Task item: Since pictures are not wanted in the copy, output only the rest of each record exactly.

Information provided:
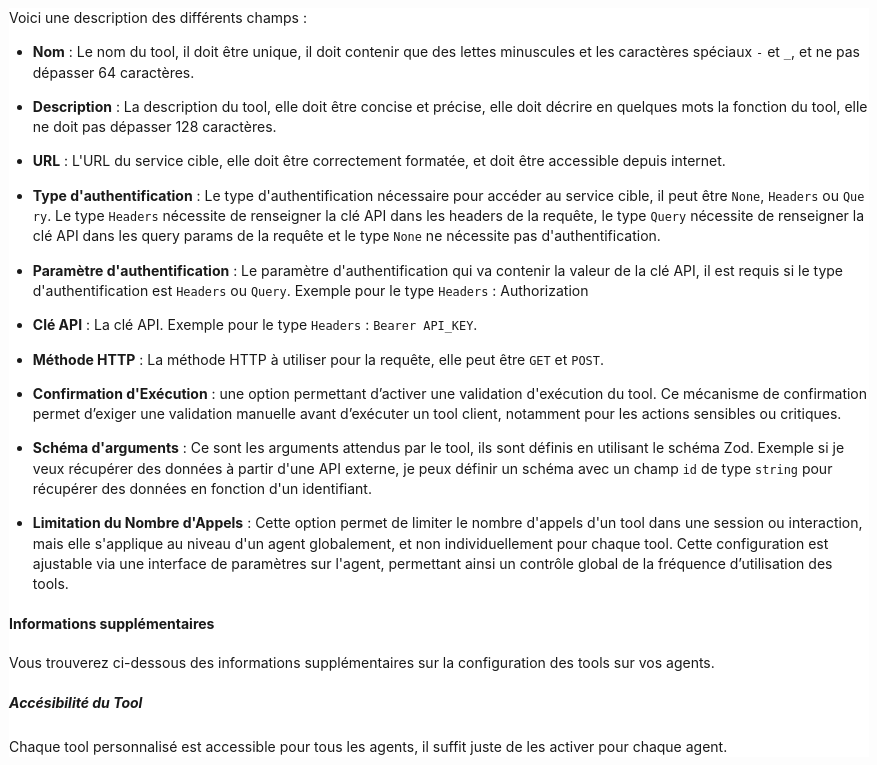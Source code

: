 Voici une description des différents champs :

- **Nom** : Le nom du tool, il doit être unique, il doit contenir que des lettes minuscules et les caractères spéciaux `-` et `_`, et ne pas dépasser 64 caractères.

- **Description** : La description du tool, elle doit être concise et précise, elle doit décrire en quelques mots la fonction du tool, elle ne doit pas dépasser 128 caractères.

- **URL** : L'URL du service cible, elle doit être correctement formatée, et doit être accessible depuis internet.

- **Type d'authentification** : Le type d'authentification nécessaire pour accéder au service cible, il peut être `None`, `Headers` ou `Query`. Le type `Headers` nécessite de renseigner la clé API dans les headers de la requête, le type `Query` nécessite de renseigner la clé API dans les query params de la requête et le type `None` ne nécessite pas d'authentification.

- **Paramètre d'authentification** : Le paramètre d'authentification qui va contenir la valeur de la clé API, il est requis si le type d'authentification est `Headers` ou `Query`. Exemple pour le type `Headers` : Authorization

- **Clé API** : La clé API. Exemple pour le type `Headers` : `Bearer API_KEY`.

- **Méthode HTTP** : La méthode HTTP à utiliser pour la requête, elle peut être `GET` et `POST`.

- **Confirmation d'Exécution** : une option permettant d’activer une validation d'exécution du tool. Ce mécanisme de confirmation permet d’exiger une validation manuelle avant d’exécuter un tool client, notamment pour les actions sensibles ou critiques.

- **Schéma d'arguments** : Ce sont les arguments attendus par le tool, ils sont définis en utilisant le schéma Zod. Exemple si je veux récupérer des données à partir d'une API externe, je peux définir un schéma avec un champ `id` de type `string` pour récupérer des données en fonction d'un identifiant.

- **Limitation du Nombre d'Appels** : Cette option permet de limiter le nombre d'appels d'un tool dans une session ou interaction, mais elle s'applique au niveau d'un agent globalement, et non individuellement pour chaque tool. Cette configuration est ajustable via une interface de paramètres sur l'agent, permettant ainsi un contrôle global de la fréquence d’utilisation des tools.


#### Informations supplémentaires

Vous trouverez ci-dessous des informations supplémentaires sur la configuration des tools sur vos agents.

##### Accésibilité du Tool
Chaque tool personnalisé est accessible pour tous les agents, il suffit juste de les activer pour chaque agent.
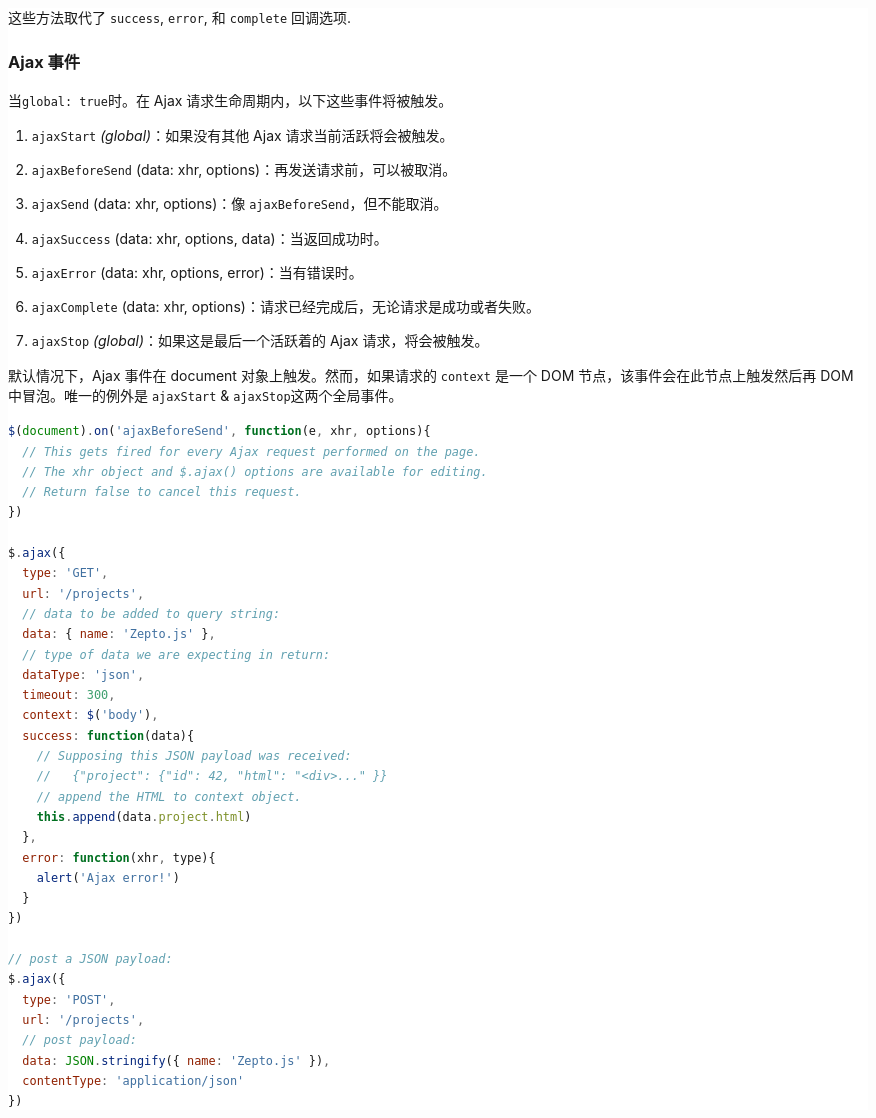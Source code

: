 这些方法取代了 `success`, `error`, 和 `complete` 回调选项.

### Ajax 事件

当`global: true`时。在 Ajax 请求生命周期内，以下这些事件将被触发。

1.  `ajaxStart` *(global)*：如果没有其他 Ajax 请求当前活跃将会被触发。

2.  `ajaxBeforeSend` (data: xhr, options)：再发送请求前，可以被取消。

3.  `ajaxSend` (data: xhr, options)：像 `ajaxBeforeSend`，但不能取消。

4.  `ajaxSuccess` (data: xhr, options, data)：当返回成功时。

5.  `ajaxError` (data: xhr, options, error)：当有错误时。

6.  `ajaxComplete` (data: xhr, options)：请求已经完成后，无论请求是成功或者失败。

7.  `ajaxStop` *(global)*：如果这是最后一个活跃着的 Ajax 请求，将会被触发。

默认情况下，Ajax 事件在 document 对象上触发。然而，如果请求的 `context` 是一个 DOM 节点，该事件会在此节点上触发然后再 DOM 中冒泡。唯一的例外是 `ajaxStart` & `ajaxStop`这两个全局事件。

```js
$(document).on('ajaxBeforeSend', function(e, xhr, options){
  // This gets fired for every Ajax request performed on the page.
  // The xhr object and $.ajax() options are available for editing.
  // Return false to cancel this request.
})

$.ajax({
  type: 'GET',
  url: '/projects',
  // data to be added to query string:
  data: { name: 'Zepto.js' },
  // type of data we are expecting in return:
  dataType: 'json',
  timeout: 300,
  context: $('body'),
  success: function(data){
    // Supposing this JSON payload was received:
    //   {"project": {"id": 42, "html": "<div>..." }}
    // append the HTML to context object.
    this.append(data.project.html)
  },
  error: function(xhr, type){
    alert('Ajax error!')
  }
})

// post a JSON payload:
$.ajax({
  type: 'POST',
  url: '/projects',
  // post payload:
  data: JSON.stringify({ name: 'Zepto.js' }),
  contentType: 'application/json'
}) 
```
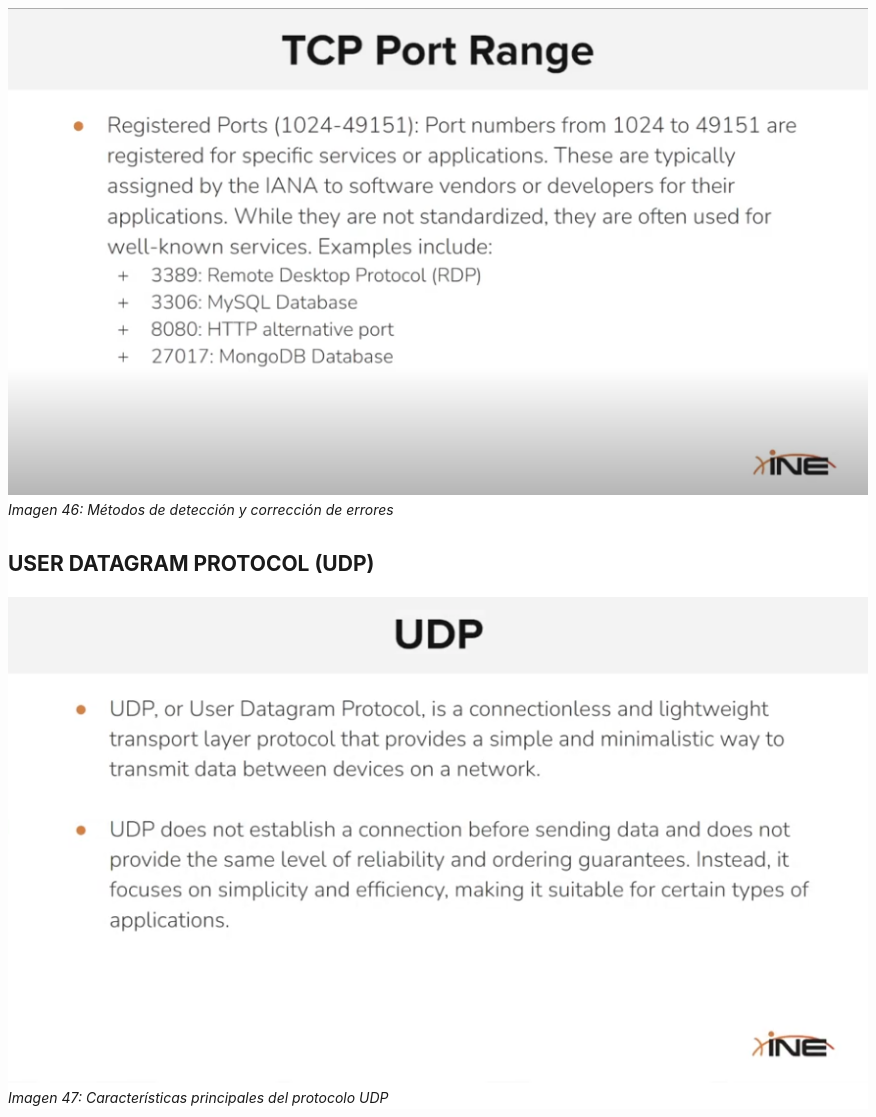 ![Error Detection](assets/img/posts/ejpt/error-detection.png)
*Imagen 46: Métodos de detección y corrección de errores*

## USER DATAGRAM PROTOCOL (UDP)

![UDP Characteristics](assets/img/posts/ejpt/udp-characteristics.png)
*Imagen 47: Características principales del protocolo UDP*
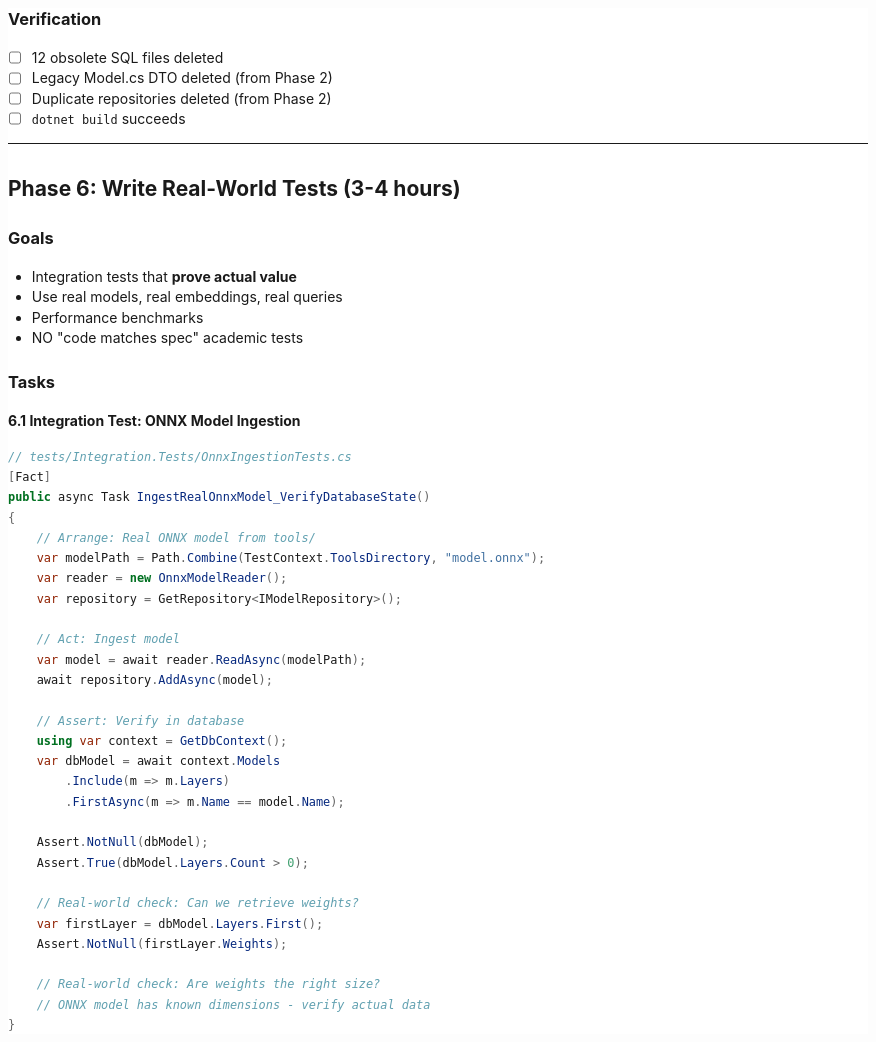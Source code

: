 ### Verification
- [ ] 12 obsolete SQL files deleted
- [ ] Legacy Model.cs DTO deleted (from Phase 2)
- [ ] Duplicate repositories deleted (from Phase 2)
- [ ] `dotnet build` succeeds

---

## Phase 6: Write Real-World Tests (3-4 hours)

### Goals
- Integration tests that **prove actual value**
- Use real models, real embeddings, real queries
- Performance benchmarks
- NO "code matches spec" academic tests

### Tasks

**6.1 Integration Test: ONNX Model Ingestion**
```csharp
// tests/Integration.Tests/OnnxIngestionTests.cs
[Fact]
public async Task IngestRealOnnxModel_VerifyDatabaseState()
{
    // Arrange: Real ONNX model from tools/
    var modelPath = Path.Combine(TestContext.ToolsDirectory, "model.onnx");
    var reader = new OnnxModelReader();
    var repository = GetRepository<IModelRepository>();
    
    // Act: Ingest model
    var model = await reader.ReadAsync(modelPath);
    await repository.AddAsync(model);
    
    // Assert: Verify in database
    using var context = GetDbContext();
    var dbModel = await context.Models
        .Include(m => m.Layers)
        .FirstAsync(m => m.Name == model.Name);
    
    Assert.NotNull(dbModel);
    Assert.True(dbModel.Layers.Count > 0);
    
    // Real-world check: Can we retrieve weights?
    var firstLayer = dbModel.Layers.First();
    Assert.NotNull(firstLayer.Weights);
    
    // Real-world check: Are weights the right size?
    // ONNX model has known dimensions - verify actual data
}
```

Completed exercise:
Source code

: Voici une description des différents champs :

- **Nom** : Le nom du tool, il doit être unique, il doit contenir que des lettes minuscules et les caractères spéciaux `-` et `_`, et ne pas dépasser 64 caractères.

- **Description** : La description du tool, elle doit être concise et précise, elle doit décrire en quelques mots la fonction du tool, elle ne doit pas dépasser 128 caractères.

- **URL** : L'URL du service cible, elle doit être correctement formatée, et doit être accessible depuis internet.

- **Type d'authentification** : Le type d'authentification nécessaire pour accéder au service cible, il peut être `None`, `Headers` ou `Query`. Le type `Headers` nécessite de renseigner la clé API dans les headers de la requête, le type `Query` nécessite de renseigner la clé API dans les query params de la requête et le type `None` ne nécessite pas d'authentification.

- **Paramètre d'authentification** : Le paramètre d'authentification qui va contenir la valeur de la clé API, il est requis si le type d'authentification est `Headers` ou `Query`. Exemple pour le type `Headers` : Authorization

- **Clé API** : La clé API. Exemple pour le type `Headers` : `Bearer API_KEY`.

- **Méthode HTTP** : La méthode HTTP à utiliser pour la requête, elle peut être `GET` et `POST`.

- **Confirmation d'Exécution** : une option permettant d’activer une validation d'exécution du tool. Ce mécanisme de confirmation permet d’exiger une validation manuelle avant d’exécuter un tool client, notamment pour les actions sensibles ou critiques.

- **Schéma d'arguments** : Ce sont les arguments attendus par le tool, ils sont définis en utilisant le schéma Zod. Exemple si je veux récupérer des données à partir d'une API externe, je peux définir un schéma avec un champ `id` de type `string` pour récupérer des données en fonction d'un identifiant.

- **Limitation du Nombre d'Appels** : Cette option permet de limiter le nombre d'appels d'un tool dans une session ou interaction, mais elle s'applique au niveau d'un agent globalement, et non individuellement pour chaque tool. Cette configuration est ajustable via une interface de paramètres sur l'agent, permettant ainsi un contrôle global de la fréquence d’utilisation des tools.


#### Informations supplémentaires

Vous trouverez ci-dessous des informations supplémentaires sur la configuration des tools sur vos agents.

##### Accésibilité du Tool
Chaque tool personnalisé est accessible pour tous les agents, il suffit juste de les activer pour chaque agent.
Source code

: 这些方法取代了 `success`, `error`, 和 `complete` 回调选项.

### Ajax 事件

当`global: true`时。在 Ajax 请求生命周期内，以下这些事件将被触发。

1.  `ajaxStart` *(global)*：如果没有其他 Ajax 请求当前活跃将会被触发。

2.  `ajaxBeforeSend` (data: xhr, options)：再发送请求前，可以被取消。

3.  `ajaxSend` (data: xhr, options)：像 `ajaxBeforeSend`，但不能取消。

4.  `ajaxSuccess` (data: xhr, options, data)：当返回成功时。

5.  `ajaxError` (data: xhr, options, error)：当有错误时。

6.  `ajaxComplete` (data: xhr, options)：请求已经完成后，无论请求是成功或者失败。

7.  `ajaxStop` *(global)*：如果这是最后一个活跃着的 Ajax 请求，将会被触发。

默认情况下，Ajax 事件在 document 对象上触发。然而，如果请求的 `context` 是一个 DOM 节点，该事件会在此节点上触发然后再 DOM 中冒泡。唯一的例外是 `ajaxStart` & `ajaxStop`这两个全局事件。

```js
$(document).on('ajaxBeforeSend', function(e, xhr, options){
  // This gets fired for every Ajax request performed on the page.
  // The xhr object and $.ajax() options are available for editing.
  // Return false to cancel this request.
})

$.ajax({
  type: 'GET',
  url: '/projects',
  // data to be added to query string:
  data: { name: 'Zepto.js' },
  // type of data we are expecting in return:
  dataType: 'json',
  timeout: 300,
  context: $('body'),
  success: function(data){
    // Supposing this JSON payload was received:
    //   {"project": {"id": 42, "html": "<div>..." }}
    // append the HTML to context object.
    this.append(data.project.html)
  },
  error: function(xhr, type){
    alert('Ajax error!')
  }
})

// post a JSON payload:
$.ajax({
  type: 'POST',
  url: '/projects',
  // post payload:
  data: JSON.stringify({ name: 'Zepto.js' }),
  contentType: 'application/json'
}) 
```
 ![Error Detection](assets/img/posts/ejpt/error-detection.png)
*Imagen 46: Métodos de detección y corrección de errores*

## USER DATAGRAM PROTOCOL (UDP)

![UDP Characteristics](assets/img/posts/ejpt/udp-characteristics.png)
*Imagen 47: Características principales del protocolo UDP*
Source code

: ### Verification
- [ ] 12 obsolete SQL files deleted
- [ ] Legacy Model.cs DTO deleted (from Phase 2)
- [ ] Duplicate repositories deleted (from Phase 2)
- [ ] `dotnet build` succeeds

---

## Phase 6: Write Real-World Tests (3-4 hours)

### Goals
- Integration tests that **prove actual value**
- Use real models, real embeddings, real queries
- Performance benchmarks
- NO "code matches spec" academic tests

### Tasks

**6.1 Integration Test: ONNX Model Ingestion**
```csharp
// tests/Integration.Tests/OnnxIngestionTests.cs
[Fact]
public async Task IngestRealOnnxModel_VerifyDatabaseState()
{
    // Arrange: Real ONNX model from tools/
    var modelPath = Path.Combine(TestContext.ToolsDirectory, "model.onnx");
    var reader = new OnnxModelReader();
    var repository = GetRepository<IModelRepository>();
    
    // Act: Ingest model
    var model = await reader.ReadAsync(modelPath);
    await repository.AddAsync(model);
    
    // Assert: Verify in database
    using var context = GetDbContext();
    var dbModel = await context.Models
        .Include(m => m.Layers)
        .FirstAsync(m => m.Name == model.Name);
    
    Assert.NotNull(dbModel);
    Assert.True(dbModel.Layers.Count > 0);
    
    // Real-world check: Can we retrieve weights?
    var firstLayer = dbModel.Layers.First();
    Assert.NotNull(firstLayer.Weights);
    
    // Real-world check: Are weights the right size?
    // ONNX model has known dimensions - verify actual data
}
```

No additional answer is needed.